May 9, 2017

Selecting Trail-Running Footwear No Shoo-in

By John Rezell

You’ve decided to head off the beaten path for a run on the trail, and your first step is picking the shoe that’s right for you. Where do you start?

“For one, you have to decide where you are going to do the bulk of your trail running,” said Scott McCoubrey, Footwear Manager, Run/Outdoor USA at Scott-Sports. “Is it going to be Discovery Park, Lower Woodland Park, or from your house on the road to a singletrack trail and back, or all on singletrack technical terrain?”

As with all specialized shoes, the options can be overwhelming.

Compared with road-running shoes, trail-running shoes typically have more tread on the bottom to improve traction, some support or protection beneath the ball of the foot to soften impact with rocks, and a strong upper design to withstand trail wear and tear.

“Traditional running shoes are geared for absorbing shock, protecting the foot, cushioning blow and guiding the foot on a more repetitive foot strike,” McCoubrey said. “When you get on a trail, the terrain beneath you starts to zig, zag, weave and the variation of foot strike changes. The support from a trail shoe as terrain gets more technical is going to be different.”

While the level of traction on the soles and protection vary, personal preference plays a key role, says Will Galvin, Regional Manager and Buyer for Seattle and Portland New Balance stores.

“The level of the runner, the aggressiveness of terrain and the mileage all comes into play,” Galvin said. “Personal preference is also important, whether they want something light and agile — something minimal — or something a little beefier and more protected.”

Changing Demands

Any shoe could work for a trail run, but the challenges feet endure on the trail vary, so a shoe to match will work best.

“As you move from more repetitive terrain to more technical terrain with more variation, you need more support under your foot to keep your foot centered in the shoe,”

McCoubrey said. “You might need more protection for the bone structure of your foot.

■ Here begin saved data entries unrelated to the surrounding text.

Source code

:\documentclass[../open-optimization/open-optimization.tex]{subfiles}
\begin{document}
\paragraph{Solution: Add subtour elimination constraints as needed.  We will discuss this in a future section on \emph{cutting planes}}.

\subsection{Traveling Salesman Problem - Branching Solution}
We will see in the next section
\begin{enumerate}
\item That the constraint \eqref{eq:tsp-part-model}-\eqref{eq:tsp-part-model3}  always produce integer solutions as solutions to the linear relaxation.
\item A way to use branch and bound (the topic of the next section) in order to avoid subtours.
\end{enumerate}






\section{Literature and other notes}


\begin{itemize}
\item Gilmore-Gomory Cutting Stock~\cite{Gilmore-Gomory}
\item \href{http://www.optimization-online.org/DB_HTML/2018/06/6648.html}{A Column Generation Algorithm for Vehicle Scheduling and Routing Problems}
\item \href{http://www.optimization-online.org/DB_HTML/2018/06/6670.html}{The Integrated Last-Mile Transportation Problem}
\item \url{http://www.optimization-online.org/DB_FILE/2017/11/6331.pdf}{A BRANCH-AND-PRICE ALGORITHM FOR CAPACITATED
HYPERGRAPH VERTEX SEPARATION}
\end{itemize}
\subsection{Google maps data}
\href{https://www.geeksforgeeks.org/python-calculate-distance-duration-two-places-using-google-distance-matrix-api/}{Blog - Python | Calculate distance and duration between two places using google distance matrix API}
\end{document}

You might need much better traction, as well as the support for foot and ankles, and you will also look at something more durable for abrasion resistance for the upper on the shoe.”

Adjusting to the Terrain

If your running will be on primarily light to moderate, smoother terrain, look for something that isn’t too different from a road-running shoe.

“You can go to a shoe with more cushioning and more multidirectional traction so it doesn’t slip and slide,” McCoubrey said. “You have a little more surface area on the traction so the shoe rolls more smoothly, like a road shoe. Look for something with a carbon rubber outsole so it’s not slippery on rocks and wet wood.”

As the terrain increases in intensity, your shoe demands increase, too.

“If it is moderate to mild terrain and more repetitive in your foot strike — not super steep and super technical — you look at increased traction over your road shoe and more protection under your foot,” McCoubrey said. “Usually, just moving from a regular foam rubber outsole to carbon rubber with multidirectional traction is good enough protection against the obstacles in more moderate terrain.”

Traction and protection are crucial on more demanding terrain. One special feature that many trail-running shoes offer that conventional running shoes don’t is extra-density reinforcement — sometimes a plastic molded piece — underneath the ball of the foot to help guard against bruising.

“Our technology is called the rock stop,” Galvin, of New Balance, said. “It’s a thin plate underneath the outsole, between the tread and the foam midsole, so you’re getting a little extra reinforcement. You don’t want to add weight to the shoe — you don’t put a metal shank in, like a boot. You don’t want to cut down all the flexibility of the shoe, but you want some protection.”

One debatable aspect of trail-running shoes is waterproofing, which comes down to personal preference.

“Waterproof shoes are most helpful in cold weather, wet climates or when running on snow,” said Yitka Winn, OutdoorsNW’s “On The Run” columnist. “In most other situations, they can be overkill. Waterproof membranes, even if labeled ‘breathable,’ never breathe as well as a non-waterproof shoe.

“Keep in mind that if water or snow enters the top of a waterproof shoe, it can get trapped inside the membrane. Consider instead a quick-draining, non-waterproof shoe, or pair your waterproof shoe with a trail-running gaiter that prevents water or snow from seeping in at the collar.”

Knowing the basics for trail-running shoes can get you started, but matching your specific challenges with the right shoe is key.

“People looking for running shoes these days are educated,” Galvin said. “They have access to information and reviews, but actually coming in and trying shoes on the feet to feel the differences is what you need to do.”

John “Raz” Rezell is editor of OutdoorsNW.